(Saved data entries)
■ ■ ■ ■

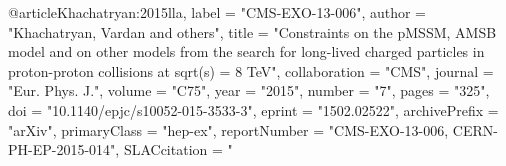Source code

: @article{Khachatryan:2015lla,
      label          = "CMS-EXO-13-006",
      author         = "Khachatryan, Vardan and others",
      title          = "{Constraints on the pMSSM, AMSB model and on other models
                        from the search for long-lived charged particles in
                        proton-proton collisions at sqrt(s) = 8 TeV}",
      collaboration  = "CMS",
      journal        = "Eur. Phys. J.",
      volume         = "C75",
      year           = "2015",
      number         = "7",
      pages          = "325",
      doi            = "10.1140/epjc/s10052-015-3533-3",
      eprint         = "1502.02522",
      archivePrefix  = "arXiv",
      primaryClass   = "hep-ex",
      reportNumber   = "CMS-EXO-13-006, CERN-PH-EP-2015-014",
      SLACcitation   = "%
}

■ ■ ■ ■

Task description. Lines holding the string "Khachatryan" must be copied out of the entries above.

Answer space.
: @article{Khachatryan:2015lla,
      author         = "Khachatryan, Vardan and others",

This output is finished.